The '$5 Threshold' Trading Strategy Explained
Stocks that trade below $5 are considered by Wall Street to be "penny stocks." These oft-derided, decidedly risky equities are populated by both illiquid, unlisted, wildly speculative "lottery ticket" companies that trade over-the-counter, and reputable companies that are either just beginning to grow or have perhaps fallen on hard times.
Stocks that trade below $5 are considered so risky that institutional investors, including pensions and mutual funds, aren't allowed to buy penny stocks and can even be required to sell securities that fall below the $5 mark. This double-edged sword cuts both ways, however, when an issue rises above $5 and institutions are allowed to buy.
This forms the basis of the $5 threshold trading strategy.
When stocks cross the $5 barrier in a bearish manner and institutions sell, the market is flooded with shares and the price is driven down. When a stock rises over that $5 threshold, institutions and hedge funds can, and sometimes do, load up on shares which in turn drives the price higher.

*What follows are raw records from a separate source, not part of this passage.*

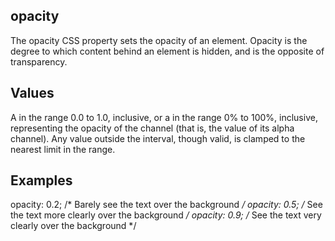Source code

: ## opacity

The opacity CSS property sets the opacity of an element. Opacity is the degree to which content behind an element is hidden, and is the opposite of transparency.

## Values

<alpha-value>
A <number> in the range 0.0 to 1.0, inclusive, or a <percentage> in the range 0% to 100%, inclusive, representing the opacity of the channel (that is, the value of its alpha channel). Any value outside the interval, though valid, is clamped to the nearest limit in the range.


## Examples

opacity: 0.2; /* Barely see the text over the background */
opacity: 0.5; /* See the text more clearly over the background */
opacity: 0.9; /* See the text very clearly over the background */

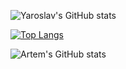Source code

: ![Yaroslav's GitHub stats](https://github-readme-stats.vercel.app/api?username=yaroslavyadrov&show_icons=true&theme=synthwave)

[![Top Langs](https://github-readme-stats.vercel.app/api/top-langs/?username=yaroslavyadrov&layout=compact)](https://github.com/anuraghazra/github-readme-stats)

![Artem's GitHub stats](https://github-readme-stats.vercel.app/api?username=artzmb&show_icons=true&theme=radical)
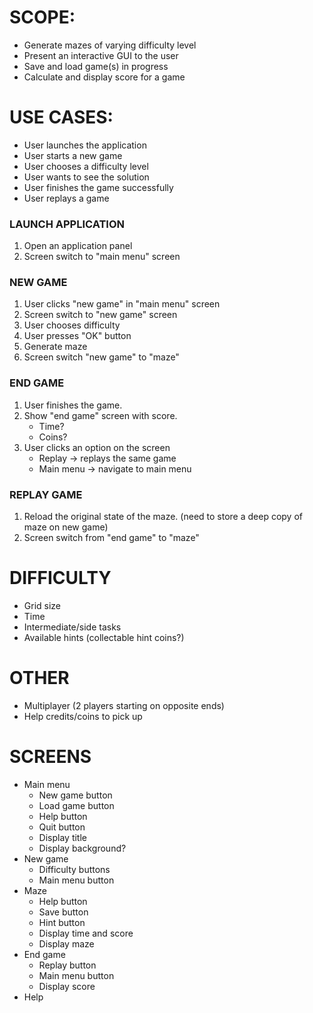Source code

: # SCOPE:
* Generate mazes of varying difficulty level
* Present an interactive GUI to the user
* Save and load game(s) in progress
* Calculate and display score for a game

# USE CASES:
* User launches the application
* User starts a new game
* User chooses a difficulty level
* User wants to see the solution
* User finishes the game successfully
* User replays a game

### LAUNCH APPLICATION
1. Open an application panel
2. Screen switch to "main menu" screen

### NEW GAME
1. User clicks "new game" in "main menu" screen
2. Screen switch to "new game" screen
3. User chooses difficulty
4. User presses "OK" button
5. Generate maze
6. Screen switch "new game" to "maze"

### END GAME
1. User finishes the game.
2. Show "end game" screen with score.
	* Time?
	* Coins?
3. User clicks an option on the screen
	* Replay -> replays the same game 
	* Main menu -> navigate to main menu

### REPLAY GAME
1. Reload the original state of the maze. (need to store a deep copy of maze on new game)
2. Screen switch from "end game" to "maze"

# DIFFICULTY
* Grid size
* Time
* Intermediate/side tasks
* Available hints (collectable hint coins?)

# OTHER
* Multiplayer (2 players starting on opposite ends)
* Help credits/coins to pick up

# SCREENS
* Main menu
	* New game button
	* Load game button
	* Help button
	* Quit button
	* Display title
	* Display background?
* New game
	* Difficulty buttons
	* Main menu button
* Maze
	* Help button
	* Save button
	* Hint button
	* Display time and score
	* Display maze
* End game
	* Replay button
	* Main menu button
	* Display score
* Help

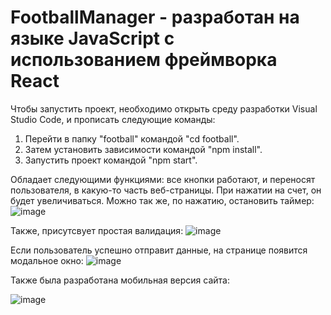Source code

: # FootballManager - разработан на языке JavaScript c использованием фреймворка React
Чтобы запустить проект, необходимо открыть среду разработки Visual Studio Code, и прописать следующие команды:  
1. Перейти в папку "football" командой  "cd football".     
2. Затем установить зависимости командой "npm install".    
3. Запустить проект командой "npm start".    








Обладает следующими функциями:
все кнопки работают, и переносят пользователя, в какую-то часть веб-страницы.
При нажатии на счет, он будет увеличиваться.
Можно так же, по нажатию, остановить таймер:
![image](https://github.com/Melniik/FootballManager/assets/114603605/b6c1ad24-65d7-46f9-b441-bff570131780)




Также, присутсвует простая валидация:
![image](https://github.com/Melniik/FootballManager/assets/114603605/2298a1d1-9583-4b01-a898-3499a3749cc6)




Если пользователь успешно отправит данные, на странице появится модальное окно:
![image](https://github.com/Melniik/FootballManager/assets/114603605/0dc557a8-534c-4512-800f-4ad0054078f5)







Также была разработана мобильная версия сайта:  

![image](https://github.com/Melniik/FootballManager/assets/114603605/18af1aaf-6fe2-496e-ad89-34415e280e27)


 
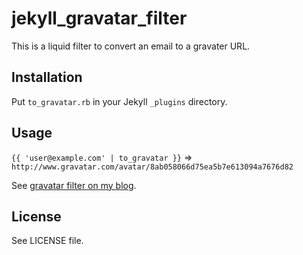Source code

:# jekyll_gravatar_filter #

This is a liquid filter to convert an email to a gravater URL.

## Installation

Put `to_gravatar.rb` in your Jekyll `_plugins` directory.

## Usage

`{{ 'user@example.com' | to_gravatar }}` => `http://www.gravatar.com/avatar/8ab058066d75ea5b7e613094a7676d82`

See [gravatar filter on my blog][01].

## License ##

See LICENSE file.

[01]: http://blog.desgrange.net/2012/07/02/gravatar-filter-jekyll.html
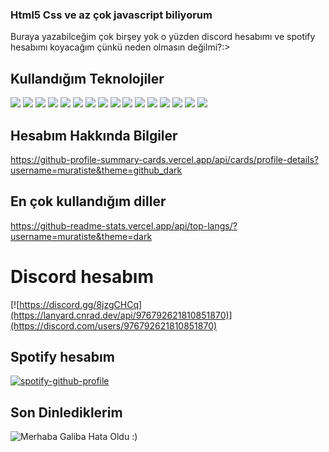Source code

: ### Html5 Css ve az çok javascript biliyorum

Buraya yazabilceğim çok birşey yok o yüzden discord hesabımı ve spotify hesabımı koyacağım çünkü neden olmasın değilmi?:>

## Kullandığım Teknolojiler
<img src="https://img.shields.io/badge/Discord-5865F2?style=for-the-badge&logo=discord&logoColor=white" />
<img src="https://img.shields.io/badge/replit-667881?style=for-the-badge&logo=replit&logoColor=white">
<img src="https://img.shields.io/badge/VSCode-0078D4?style=for-the-badge&logo=visual%20studio%20code&logoColor=white" />
<img src="https://img.shields.io/badge/Google_Cloud-4285F4?style=for-the-badge&logo=google-cloud&logoColor=white" />
<img src="https://img.shields.io/badge/Oracle-F80000?style=for-the-badge&logo=oracle&logoColor=black" />
<img src="https://img.shields.io/badge/MongoDB-4EA94B?style=for-the-badge&logo=mongodb&logoColor=white" />
<img src="https://img.shields.io/badge/Notepad++-90E59A.svg?style=for-the-badge&logo=notepad%2B%2B&logoColor=black" />
<img src="https://img.shields.io/badge/sublime_text-%23575757.svg?&style=for-the-badge&logo=sublime-text&logoColor=important" />
<img src="https://img.shields.io/badge/replit-667881?style=for-the-badge&logo=replit&logoColor=white" />
<img src="https://img.shields.io/badge/VSCode-0078D4?style=for-the-badge&logo=visual%20studio%20code&logoColor=white" />
<img src="https://img.shields.io/badge/JavaScript-323330?style=for-the-badge&logo=javascript&logoColor=F7DF1E" />
<img src="https://img.shields.io/badge/HTML5-E34F26?style=for-the-badge&logo=html5&logoColor=white" />
<img src="https://img.shields.io/badge/Kotlin-0095D5?&style=for-the-badge&logo=kotlin&logoColor=white" />
<img src="https://img.shields.io/badge/Lua-2C2D72?style=for-the-badge&logo=lua&logoColor=white" />
<img src="https://img.shields.io/badge/GitHub-100000?style=for-the-badge&logo=github&logoColor=white" />
<img src="https://img.shields.io/badge/GitLab-330F63?style=for-the-badge&logo=gitlab&logoColor=white" />

## Hesabım Hakkında Bilgiler
https://github-profile-summary-cards.vercel.app/api/cards/profile-details?username=muratiste&theme=github_dark

## En çok kullandığım diller
https://github-readme-stats.vercel.app/api/top-langs/?username=muratiste&theme=dark

# Discord hesabım
[![https://discord.gg/8jzgCHCq](https://lanyard.cnrad.dev/api/976792621810851870)](https://discord.com/users/976792621810851870)




## Spotify hesabım
[![spotify-github-profile](https://spotify-github-profile.vercel.app/api/view?uid=317iimf2ol6iujl5plhgdkue7kfm&cover_image=true&theme=default&show_offline=true&background_color=121212&interchange=true)](https://spotify-github-profile.vercel.app/api/view?uid=317iimf2ol6iujl5plhgdkue7kfm&redirect=true)

## Son Dinlediklerim
![Merhaba Galiba Hata Oldu :)](https://spotify-recently-played-readme.vercel.app/api?user=317iimf2ol6iujl5plhgdkue7kfm&unique={true|1|on|yes})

Two such penny stocks with the $5 threshold approaching are Federal National Mortgage Association (OTC: FNMA) and Federal Home Loan Mortgage Corporation (OTC: FMCC). These government sponsored enterprises (GSE) have received a spike in interest as president-elect Donald Trump's administration is expected to explore privatizing them and an ongoing court case will decide the fate of the GSE's profits.